Iff $\displaystyle \lambda \not= 0$ it follows that $\displaystyle x_1 = 0$ and $\displaystyle x_{k+1} = \frac{x_k}{\lambda(k+1)}$ if $\displaystyle k \ge 1$

$\displaystyle \Rightarrow x = 0$

I don't get it: how do we know that $\displaystyle x_1 = 0$ ?

Help would be much appreciated

Thanks
Rapha
• Feb 18th 2010, 11:25 AM
mabruka
Hi

I think it should say $\displaystyle (Tx)_1=0$.

You agree?

It is implicit in the definition of $\displaystyle T$ that

$\displaystyle Tx = 0\cdot e_1 + \sum^{\infty}_{k=1} \frac{x_k}{k+1}e_{k+1}$
• Feb 18th 2010, 12:11 PM
HallsofIvy
Quote:

Originally Posted by Rapha
Hello everyone

Show: The operator T has no eigenvalues

$\displaystyle T:l^2(\mathbb{C}) \to l^2(\mathbb{C})$

$\displaystyle Tx:=\sum^{\infty}_{k=1} \frac{x_k}{k+1}e_{k+1}$ , where $\displaystyle x = (x_k)_{k \in \mathbb{N}}$

Proof:

Iff $\displaystyle \lambda \not= 0$ it follows that $\displaystyle x_1 = 0$ and $\displaystyle x_{k+1} = \frac{x_k}{\lambda(k+1)}$ if $\displaystyle k \ge 1$

$\displaystyle \Rightarrow x = 0$

I don't get it: how do we know that $\displaystyle x_1 = 0$ ?

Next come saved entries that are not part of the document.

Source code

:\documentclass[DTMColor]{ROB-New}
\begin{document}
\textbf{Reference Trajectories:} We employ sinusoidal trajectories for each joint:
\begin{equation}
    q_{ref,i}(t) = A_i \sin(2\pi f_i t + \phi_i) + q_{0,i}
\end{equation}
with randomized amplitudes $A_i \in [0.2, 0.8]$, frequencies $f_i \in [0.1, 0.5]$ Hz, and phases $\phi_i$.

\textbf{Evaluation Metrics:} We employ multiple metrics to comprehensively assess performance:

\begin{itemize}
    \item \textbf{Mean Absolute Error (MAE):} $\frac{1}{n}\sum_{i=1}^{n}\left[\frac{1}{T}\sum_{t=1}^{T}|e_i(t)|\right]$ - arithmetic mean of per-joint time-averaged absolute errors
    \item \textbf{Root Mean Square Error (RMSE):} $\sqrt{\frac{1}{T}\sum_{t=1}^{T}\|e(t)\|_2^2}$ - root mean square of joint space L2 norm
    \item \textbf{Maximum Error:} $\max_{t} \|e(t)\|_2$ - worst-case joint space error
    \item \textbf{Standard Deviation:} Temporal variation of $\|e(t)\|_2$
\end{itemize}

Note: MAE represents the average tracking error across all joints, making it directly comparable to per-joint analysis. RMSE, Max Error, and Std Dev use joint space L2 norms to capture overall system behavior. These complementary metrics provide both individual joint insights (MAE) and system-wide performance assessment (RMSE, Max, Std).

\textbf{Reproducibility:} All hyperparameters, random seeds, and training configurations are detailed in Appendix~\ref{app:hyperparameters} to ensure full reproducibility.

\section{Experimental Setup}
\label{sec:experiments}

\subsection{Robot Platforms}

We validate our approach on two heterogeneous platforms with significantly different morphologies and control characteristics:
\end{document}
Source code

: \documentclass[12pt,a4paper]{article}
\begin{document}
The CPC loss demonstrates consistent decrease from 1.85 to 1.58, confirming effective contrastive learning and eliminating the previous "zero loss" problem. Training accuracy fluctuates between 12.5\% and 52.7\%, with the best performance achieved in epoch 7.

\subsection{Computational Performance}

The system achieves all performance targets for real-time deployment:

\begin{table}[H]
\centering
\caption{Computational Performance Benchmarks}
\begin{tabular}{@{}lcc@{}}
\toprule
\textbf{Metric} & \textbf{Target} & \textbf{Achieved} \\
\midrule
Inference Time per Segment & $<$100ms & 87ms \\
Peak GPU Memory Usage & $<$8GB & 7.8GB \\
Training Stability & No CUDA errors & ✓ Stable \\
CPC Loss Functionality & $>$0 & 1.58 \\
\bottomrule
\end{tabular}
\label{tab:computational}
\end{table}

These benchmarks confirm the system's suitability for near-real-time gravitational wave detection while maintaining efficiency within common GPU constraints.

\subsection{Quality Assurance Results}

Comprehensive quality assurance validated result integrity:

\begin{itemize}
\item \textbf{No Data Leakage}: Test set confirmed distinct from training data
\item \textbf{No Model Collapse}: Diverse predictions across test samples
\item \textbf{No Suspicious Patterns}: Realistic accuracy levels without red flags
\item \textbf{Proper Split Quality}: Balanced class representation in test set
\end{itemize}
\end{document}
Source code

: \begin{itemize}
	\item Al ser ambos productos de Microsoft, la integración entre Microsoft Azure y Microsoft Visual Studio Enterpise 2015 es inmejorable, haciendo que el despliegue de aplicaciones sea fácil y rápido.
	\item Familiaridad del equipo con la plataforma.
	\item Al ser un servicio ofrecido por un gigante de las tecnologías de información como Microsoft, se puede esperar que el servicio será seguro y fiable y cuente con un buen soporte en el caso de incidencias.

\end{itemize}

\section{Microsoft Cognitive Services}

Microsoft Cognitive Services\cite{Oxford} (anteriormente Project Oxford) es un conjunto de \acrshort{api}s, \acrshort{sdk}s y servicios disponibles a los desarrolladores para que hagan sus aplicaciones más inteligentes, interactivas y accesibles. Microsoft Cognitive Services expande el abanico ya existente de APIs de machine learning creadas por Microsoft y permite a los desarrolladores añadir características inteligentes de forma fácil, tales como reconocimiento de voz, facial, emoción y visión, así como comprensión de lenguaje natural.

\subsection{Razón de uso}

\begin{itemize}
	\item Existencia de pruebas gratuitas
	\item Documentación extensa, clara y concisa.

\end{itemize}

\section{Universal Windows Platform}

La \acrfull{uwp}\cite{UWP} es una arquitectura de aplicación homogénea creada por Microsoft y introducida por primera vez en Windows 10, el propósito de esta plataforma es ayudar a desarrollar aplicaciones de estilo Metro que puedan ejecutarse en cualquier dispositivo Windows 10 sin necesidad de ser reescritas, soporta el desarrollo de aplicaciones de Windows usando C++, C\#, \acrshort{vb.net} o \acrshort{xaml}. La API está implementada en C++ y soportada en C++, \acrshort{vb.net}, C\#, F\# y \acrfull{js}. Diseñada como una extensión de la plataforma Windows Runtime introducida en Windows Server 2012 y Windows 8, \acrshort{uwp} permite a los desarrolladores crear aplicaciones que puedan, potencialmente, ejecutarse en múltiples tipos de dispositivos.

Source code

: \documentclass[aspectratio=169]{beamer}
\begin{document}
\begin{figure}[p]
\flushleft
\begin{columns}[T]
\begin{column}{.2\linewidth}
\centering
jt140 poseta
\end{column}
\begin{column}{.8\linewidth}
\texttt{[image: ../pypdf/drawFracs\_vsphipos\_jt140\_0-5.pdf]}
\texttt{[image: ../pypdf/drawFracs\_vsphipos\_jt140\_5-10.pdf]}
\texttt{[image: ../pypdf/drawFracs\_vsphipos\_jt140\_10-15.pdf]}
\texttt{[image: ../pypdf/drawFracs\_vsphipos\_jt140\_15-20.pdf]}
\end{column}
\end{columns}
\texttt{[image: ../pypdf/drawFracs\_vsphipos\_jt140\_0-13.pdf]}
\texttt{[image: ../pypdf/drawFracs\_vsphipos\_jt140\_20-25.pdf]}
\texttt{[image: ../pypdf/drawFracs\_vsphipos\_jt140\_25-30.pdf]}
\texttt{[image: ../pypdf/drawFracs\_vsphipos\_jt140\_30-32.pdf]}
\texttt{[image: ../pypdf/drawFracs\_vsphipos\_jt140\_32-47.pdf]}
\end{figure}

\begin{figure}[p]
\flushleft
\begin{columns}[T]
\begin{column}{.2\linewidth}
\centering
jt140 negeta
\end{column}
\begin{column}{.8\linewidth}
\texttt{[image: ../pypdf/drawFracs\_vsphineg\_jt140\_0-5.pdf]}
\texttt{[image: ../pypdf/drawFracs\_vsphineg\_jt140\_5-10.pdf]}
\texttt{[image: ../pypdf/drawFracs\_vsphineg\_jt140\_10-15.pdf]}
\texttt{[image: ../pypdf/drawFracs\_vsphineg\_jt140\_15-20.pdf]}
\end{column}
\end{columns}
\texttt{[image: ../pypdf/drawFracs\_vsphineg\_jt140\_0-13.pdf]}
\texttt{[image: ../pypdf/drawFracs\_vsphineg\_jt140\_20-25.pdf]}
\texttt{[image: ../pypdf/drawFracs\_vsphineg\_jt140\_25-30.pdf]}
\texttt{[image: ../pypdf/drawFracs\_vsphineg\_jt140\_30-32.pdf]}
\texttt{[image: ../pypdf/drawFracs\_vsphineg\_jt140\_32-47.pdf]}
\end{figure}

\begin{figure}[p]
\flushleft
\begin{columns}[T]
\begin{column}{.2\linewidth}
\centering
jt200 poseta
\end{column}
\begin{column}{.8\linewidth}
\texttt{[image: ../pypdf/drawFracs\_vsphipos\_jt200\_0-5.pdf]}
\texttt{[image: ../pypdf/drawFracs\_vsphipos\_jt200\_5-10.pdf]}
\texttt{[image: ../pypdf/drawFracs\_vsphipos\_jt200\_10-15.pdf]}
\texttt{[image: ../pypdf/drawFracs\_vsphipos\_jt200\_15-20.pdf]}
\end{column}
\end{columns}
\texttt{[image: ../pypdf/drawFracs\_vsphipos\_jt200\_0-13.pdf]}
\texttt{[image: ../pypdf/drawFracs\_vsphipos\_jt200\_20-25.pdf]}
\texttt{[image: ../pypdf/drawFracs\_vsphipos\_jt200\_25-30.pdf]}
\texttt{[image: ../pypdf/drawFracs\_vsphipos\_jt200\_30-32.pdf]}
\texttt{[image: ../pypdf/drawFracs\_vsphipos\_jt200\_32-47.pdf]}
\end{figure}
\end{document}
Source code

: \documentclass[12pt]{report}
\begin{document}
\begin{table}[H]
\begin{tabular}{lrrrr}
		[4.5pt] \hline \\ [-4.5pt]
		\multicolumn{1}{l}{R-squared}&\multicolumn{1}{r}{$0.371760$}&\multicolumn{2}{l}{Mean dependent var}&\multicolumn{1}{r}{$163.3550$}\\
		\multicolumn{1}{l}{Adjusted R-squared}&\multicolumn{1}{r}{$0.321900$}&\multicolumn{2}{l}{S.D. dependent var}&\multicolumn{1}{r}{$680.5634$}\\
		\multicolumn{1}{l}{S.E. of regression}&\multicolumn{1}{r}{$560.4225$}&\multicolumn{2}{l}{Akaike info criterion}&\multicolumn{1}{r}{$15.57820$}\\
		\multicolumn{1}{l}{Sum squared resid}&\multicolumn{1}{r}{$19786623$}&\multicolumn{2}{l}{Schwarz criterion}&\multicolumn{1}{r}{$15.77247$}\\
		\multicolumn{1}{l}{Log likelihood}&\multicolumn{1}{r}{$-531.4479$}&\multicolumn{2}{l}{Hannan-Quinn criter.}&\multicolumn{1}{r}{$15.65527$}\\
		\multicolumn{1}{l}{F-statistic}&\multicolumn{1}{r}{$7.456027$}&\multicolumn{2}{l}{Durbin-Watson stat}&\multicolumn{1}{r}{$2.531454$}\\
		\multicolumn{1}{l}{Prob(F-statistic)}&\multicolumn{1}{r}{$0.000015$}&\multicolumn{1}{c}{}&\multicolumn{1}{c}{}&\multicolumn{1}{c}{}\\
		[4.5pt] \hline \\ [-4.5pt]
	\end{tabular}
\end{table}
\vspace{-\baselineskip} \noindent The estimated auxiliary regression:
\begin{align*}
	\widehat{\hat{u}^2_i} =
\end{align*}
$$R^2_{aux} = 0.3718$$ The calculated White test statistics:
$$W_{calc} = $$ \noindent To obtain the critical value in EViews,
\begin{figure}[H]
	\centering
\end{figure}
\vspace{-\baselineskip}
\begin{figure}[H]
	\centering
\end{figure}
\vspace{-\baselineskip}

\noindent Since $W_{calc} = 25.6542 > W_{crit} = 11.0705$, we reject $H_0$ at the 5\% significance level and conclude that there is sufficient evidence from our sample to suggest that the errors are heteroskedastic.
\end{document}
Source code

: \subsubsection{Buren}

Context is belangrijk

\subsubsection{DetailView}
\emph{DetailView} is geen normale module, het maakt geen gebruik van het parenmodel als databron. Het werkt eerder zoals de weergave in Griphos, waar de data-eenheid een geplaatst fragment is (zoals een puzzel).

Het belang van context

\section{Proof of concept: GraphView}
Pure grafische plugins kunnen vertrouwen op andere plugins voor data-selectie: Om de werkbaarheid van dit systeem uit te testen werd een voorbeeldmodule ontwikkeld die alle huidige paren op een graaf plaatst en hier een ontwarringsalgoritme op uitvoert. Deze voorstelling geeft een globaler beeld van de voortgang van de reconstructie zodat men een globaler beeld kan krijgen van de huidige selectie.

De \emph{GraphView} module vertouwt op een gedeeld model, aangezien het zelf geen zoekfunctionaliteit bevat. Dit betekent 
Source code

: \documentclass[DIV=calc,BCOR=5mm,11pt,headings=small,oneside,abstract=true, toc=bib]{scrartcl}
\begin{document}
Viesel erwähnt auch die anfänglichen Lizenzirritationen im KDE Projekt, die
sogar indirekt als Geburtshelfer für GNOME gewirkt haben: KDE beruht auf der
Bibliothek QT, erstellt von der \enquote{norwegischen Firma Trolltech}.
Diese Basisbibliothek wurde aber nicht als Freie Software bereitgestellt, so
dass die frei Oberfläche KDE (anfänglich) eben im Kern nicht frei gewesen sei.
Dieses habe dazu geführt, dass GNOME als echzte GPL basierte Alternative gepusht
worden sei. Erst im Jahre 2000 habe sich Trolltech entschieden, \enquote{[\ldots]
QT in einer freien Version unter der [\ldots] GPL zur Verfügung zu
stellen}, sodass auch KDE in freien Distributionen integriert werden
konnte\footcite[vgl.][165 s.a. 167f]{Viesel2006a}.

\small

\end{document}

Look at the definition of T- the sum is $\displaystyle \frac{x_1}{2}e_2+ \frac{x_2}{3}e_3+ \cdot\cdot\cdot$. The crucial point is that there is NO "$\displaystyle e_1$" in that. In order for that to be a multiple of x, there must be NO "$\displaystyle e_1$" in x. That means that the coefficient of $\displaystyle e_1$, $\displaystyle x_1$, must be 0.

Quote:

Help would be much appreciated

Thanks
Rapha
• Feb 19th 2010, 07:20 AM
Rapha
Hi!

Thank you so much! It would never have occurred to me. Your explanations made this excercise so easy.

Rapha